写真: John Petter Reinertsen/ Statkraft  .写真: John Petter Reinertsen/ Statkraft

2010.4. そしてまた"武器よさらば"(Another Farewell to Arms)

最終更新日: 31/03/2010 // ノルウェーと日本は、国際的な軍縮への取り組みにおいて最も重要な立場にあります。両国政府は積極的かつ熱心にこの問題に取り組んでいます。軍縮のプロセスは多岐にわたり、武器の種類もさまざまです。ノルウェーと日本の人々は世界の軍縮に向けた動きを全面的に支持しています。

去る3月26日、東京の外務省飯倉別館にて、クラスター爆弾禁止条約の発効決定を祝い、条約の普及を図る祝賀会が、ノルウェー大使館協力のもと日本外務省主催で行われました。これは軍縮努力で協力を図る両国にとっても、誇らしく励みとなる出来事でした。この条約は貯蔵弾の安全な廃棄と使用の禁止を定めています。祝賀会には各国大使、日本の政府関係者、NGO関係者、軍縮の専門家など、多数の方々が参加されました。

私たちはこれまで、クラスター爆弾がその使用の前後に、紛争地域の一般市民にどれほどの受け入れがたい被害をもたらすか見てきました。このような人道的問題に直面して、志を同じくする46ヵ国が立ち上がり、約3年前にクラスター爆弾禁止のための条約作りを目指す「オスロ宣言」が採択されました。続く合意交渉の後、「クラスター弾に関する条約」は2008年12月に署名のため開放されました。現在までに100ヵ国以上がこの条約に署名しています。日本は早い段階で署名した国の一つです。当時の外務大臣で日本の代表として条約に署名した中曽根弘文氏も、東京での祝賀会に参加されました。

武正公一外務副大臣は、祝賀会の開会挨拶で条約の重要性を強調したうえで、条約成功のために日本が引き続き重責を果たしていくことを確認し、ノルウェーとの緊密な協力関係に感謝の意を示されました。

ノルウェーを代表して私はこの機会に、日本との協力関係をたたえ、また今回の条約制定に不可欠であった、各国間、市民社会、国連、赤十字国際委員会の連携にも賛辞を贈りました。私は貯蔵弾に関する情報共有の重要性を強調し、今年11月にラオス人民民主共和国で開かれる第1回締約国会議の前に、ノルウェーが同国の貯蔵弾を廃棄する方針であることも付け加えました。

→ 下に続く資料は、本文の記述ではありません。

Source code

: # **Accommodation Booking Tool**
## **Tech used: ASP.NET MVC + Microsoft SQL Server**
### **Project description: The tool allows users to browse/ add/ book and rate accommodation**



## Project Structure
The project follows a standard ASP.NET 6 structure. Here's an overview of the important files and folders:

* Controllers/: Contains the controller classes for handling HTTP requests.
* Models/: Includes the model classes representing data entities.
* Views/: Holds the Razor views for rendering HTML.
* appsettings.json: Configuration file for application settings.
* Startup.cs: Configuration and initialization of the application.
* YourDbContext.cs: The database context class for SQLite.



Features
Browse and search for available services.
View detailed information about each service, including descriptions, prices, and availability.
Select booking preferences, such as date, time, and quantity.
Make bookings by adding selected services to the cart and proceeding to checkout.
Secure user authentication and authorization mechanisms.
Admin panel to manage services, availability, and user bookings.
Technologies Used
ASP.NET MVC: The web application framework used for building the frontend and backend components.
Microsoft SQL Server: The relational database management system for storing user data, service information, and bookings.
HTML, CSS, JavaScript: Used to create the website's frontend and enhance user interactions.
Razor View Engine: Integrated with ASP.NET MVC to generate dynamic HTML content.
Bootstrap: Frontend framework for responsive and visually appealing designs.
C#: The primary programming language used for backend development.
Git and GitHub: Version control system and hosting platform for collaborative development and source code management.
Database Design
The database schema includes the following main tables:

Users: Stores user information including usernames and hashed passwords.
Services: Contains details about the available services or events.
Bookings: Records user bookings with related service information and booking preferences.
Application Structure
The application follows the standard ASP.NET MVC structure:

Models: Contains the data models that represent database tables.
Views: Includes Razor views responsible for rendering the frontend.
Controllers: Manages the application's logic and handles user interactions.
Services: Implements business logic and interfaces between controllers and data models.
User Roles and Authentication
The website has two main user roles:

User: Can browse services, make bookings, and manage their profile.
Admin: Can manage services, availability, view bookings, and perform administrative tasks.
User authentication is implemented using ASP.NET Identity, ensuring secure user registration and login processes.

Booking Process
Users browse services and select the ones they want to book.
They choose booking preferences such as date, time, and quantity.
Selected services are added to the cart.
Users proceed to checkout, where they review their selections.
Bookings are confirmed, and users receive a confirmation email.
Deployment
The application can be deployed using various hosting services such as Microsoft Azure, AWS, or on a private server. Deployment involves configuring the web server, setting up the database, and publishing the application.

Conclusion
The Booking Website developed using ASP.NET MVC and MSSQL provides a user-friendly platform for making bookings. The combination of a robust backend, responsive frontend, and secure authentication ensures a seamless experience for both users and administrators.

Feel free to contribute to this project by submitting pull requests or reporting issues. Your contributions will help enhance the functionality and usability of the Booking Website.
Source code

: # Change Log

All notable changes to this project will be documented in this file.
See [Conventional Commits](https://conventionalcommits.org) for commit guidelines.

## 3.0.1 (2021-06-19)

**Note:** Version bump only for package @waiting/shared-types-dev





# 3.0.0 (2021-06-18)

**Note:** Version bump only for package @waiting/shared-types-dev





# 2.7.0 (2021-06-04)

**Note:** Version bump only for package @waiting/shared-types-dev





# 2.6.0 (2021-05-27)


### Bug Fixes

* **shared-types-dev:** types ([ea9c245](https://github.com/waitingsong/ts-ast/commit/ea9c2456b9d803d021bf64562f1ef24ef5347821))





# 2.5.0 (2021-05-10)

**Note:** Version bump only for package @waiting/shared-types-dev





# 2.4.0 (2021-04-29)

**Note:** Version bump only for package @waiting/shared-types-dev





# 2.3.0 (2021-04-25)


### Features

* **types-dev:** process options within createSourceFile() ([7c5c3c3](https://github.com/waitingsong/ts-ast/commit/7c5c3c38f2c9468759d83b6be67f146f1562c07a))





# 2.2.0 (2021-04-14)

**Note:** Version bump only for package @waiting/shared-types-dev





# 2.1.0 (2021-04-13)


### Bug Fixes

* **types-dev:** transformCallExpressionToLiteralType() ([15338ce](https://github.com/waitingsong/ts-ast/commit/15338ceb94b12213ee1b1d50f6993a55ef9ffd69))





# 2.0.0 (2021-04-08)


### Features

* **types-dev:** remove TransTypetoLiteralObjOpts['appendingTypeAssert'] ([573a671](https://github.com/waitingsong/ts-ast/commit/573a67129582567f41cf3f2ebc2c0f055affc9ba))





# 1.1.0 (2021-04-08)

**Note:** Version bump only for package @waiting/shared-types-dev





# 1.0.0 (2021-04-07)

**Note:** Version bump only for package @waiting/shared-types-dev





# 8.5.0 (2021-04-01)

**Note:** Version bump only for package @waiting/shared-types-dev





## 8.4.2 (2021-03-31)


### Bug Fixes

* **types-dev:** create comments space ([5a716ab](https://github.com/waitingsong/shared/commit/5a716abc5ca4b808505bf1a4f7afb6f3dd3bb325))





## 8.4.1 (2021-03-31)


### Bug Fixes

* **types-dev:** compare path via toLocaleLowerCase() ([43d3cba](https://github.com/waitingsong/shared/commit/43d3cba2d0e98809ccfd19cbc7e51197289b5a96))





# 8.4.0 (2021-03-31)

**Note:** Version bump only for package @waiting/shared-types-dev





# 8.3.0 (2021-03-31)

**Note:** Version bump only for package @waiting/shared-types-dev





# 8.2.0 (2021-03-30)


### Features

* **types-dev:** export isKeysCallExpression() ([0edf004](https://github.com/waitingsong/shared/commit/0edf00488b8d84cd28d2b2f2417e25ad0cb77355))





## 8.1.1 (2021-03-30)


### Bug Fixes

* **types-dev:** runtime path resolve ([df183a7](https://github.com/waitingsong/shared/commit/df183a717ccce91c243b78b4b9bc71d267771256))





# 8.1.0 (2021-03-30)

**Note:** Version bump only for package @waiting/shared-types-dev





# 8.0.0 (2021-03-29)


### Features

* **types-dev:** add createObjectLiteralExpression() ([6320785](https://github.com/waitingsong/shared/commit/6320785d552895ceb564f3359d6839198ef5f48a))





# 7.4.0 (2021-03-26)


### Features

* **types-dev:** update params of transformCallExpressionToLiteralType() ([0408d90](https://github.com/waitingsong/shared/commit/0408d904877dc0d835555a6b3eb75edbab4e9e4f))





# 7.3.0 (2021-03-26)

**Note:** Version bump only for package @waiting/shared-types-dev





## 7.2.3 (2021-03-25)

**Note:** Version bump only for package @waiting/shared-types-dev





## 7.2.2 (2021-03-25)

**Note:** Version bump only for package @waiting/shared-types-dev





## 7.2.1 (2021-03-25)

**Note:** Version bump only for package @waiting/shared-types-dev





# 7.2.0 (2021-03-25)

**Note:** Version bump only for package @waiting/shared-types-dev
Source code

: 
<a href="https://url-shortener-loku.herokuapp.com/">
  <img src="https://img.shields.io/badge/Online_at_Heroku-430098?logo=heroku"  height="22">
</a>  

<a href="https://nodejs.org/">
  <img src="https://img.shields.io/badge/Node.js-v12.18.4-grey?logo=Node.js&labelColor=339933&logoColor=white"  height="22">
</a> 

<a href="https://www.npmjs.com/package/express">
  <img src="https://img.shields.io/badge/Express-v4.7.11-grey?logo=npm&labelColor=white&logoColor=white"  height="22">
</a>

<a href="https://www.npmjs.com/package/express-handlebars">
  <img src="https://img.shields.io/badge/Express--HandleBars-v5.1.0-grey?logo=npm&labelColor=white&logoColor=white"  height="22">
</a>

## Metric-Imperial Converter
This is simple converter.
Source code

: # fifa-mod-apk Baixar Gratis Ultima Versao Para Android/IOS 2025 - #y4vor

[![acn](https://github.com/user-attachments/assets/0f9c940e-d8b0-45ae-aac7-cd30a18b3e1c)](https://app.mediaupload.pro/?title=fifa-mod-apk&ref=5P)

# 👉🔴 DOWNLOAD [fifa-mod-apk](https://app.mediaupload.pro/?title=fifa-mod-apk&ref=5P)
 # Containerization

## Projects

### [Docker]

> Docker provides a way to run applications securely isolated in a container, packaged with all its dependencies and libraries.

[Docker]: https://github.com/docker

ラオス外務省のMaythong Thammavongsa氏は、同国内の戦争で使用されたクラスター爆弾による悲惨な影響についてプレゼンテーションを行いました。Thammavongsa氏は、私たちすべての願いでもある、ラオスでの締約国会議の成功を希望し、私たちの全面的な支持を要請されました。

国際的な手続きでは、各国がある条約に署名をした後には、その条約は国内手続きに従って批准(承認)されなければなりません。今回の場合、30番目の国が批准書を国連に寄託した時点から6ヵ月後に条約が発効することになっていました。私たちが飯倉別館で祝賀会を開いたのは、2月中旬にこの批准30ヵ国という重要な数字を達成できたという喜ばしい事実を祝うためだったのです。これでこの条約は今年の8月1日に発効することになりました。

しかしこの条約の内容が実行されるには何年もかかるでしょう。この条約には、私たちの長期にわたる責任が求められているのです。条約締約国、国連、赤十字国際委員会、いくつかのNGOは、すでに被害地での不発弾除去、貯蔵弾の廃棄、被害者支援のプログラムに従事しています。

クラスター爆弾禁止条約の成功を確実なものにするために、ノルウェーと日本は共同努力をより強力なものにし、その他多くの軍縮問題についても緊密な関係を保ち続けていきます。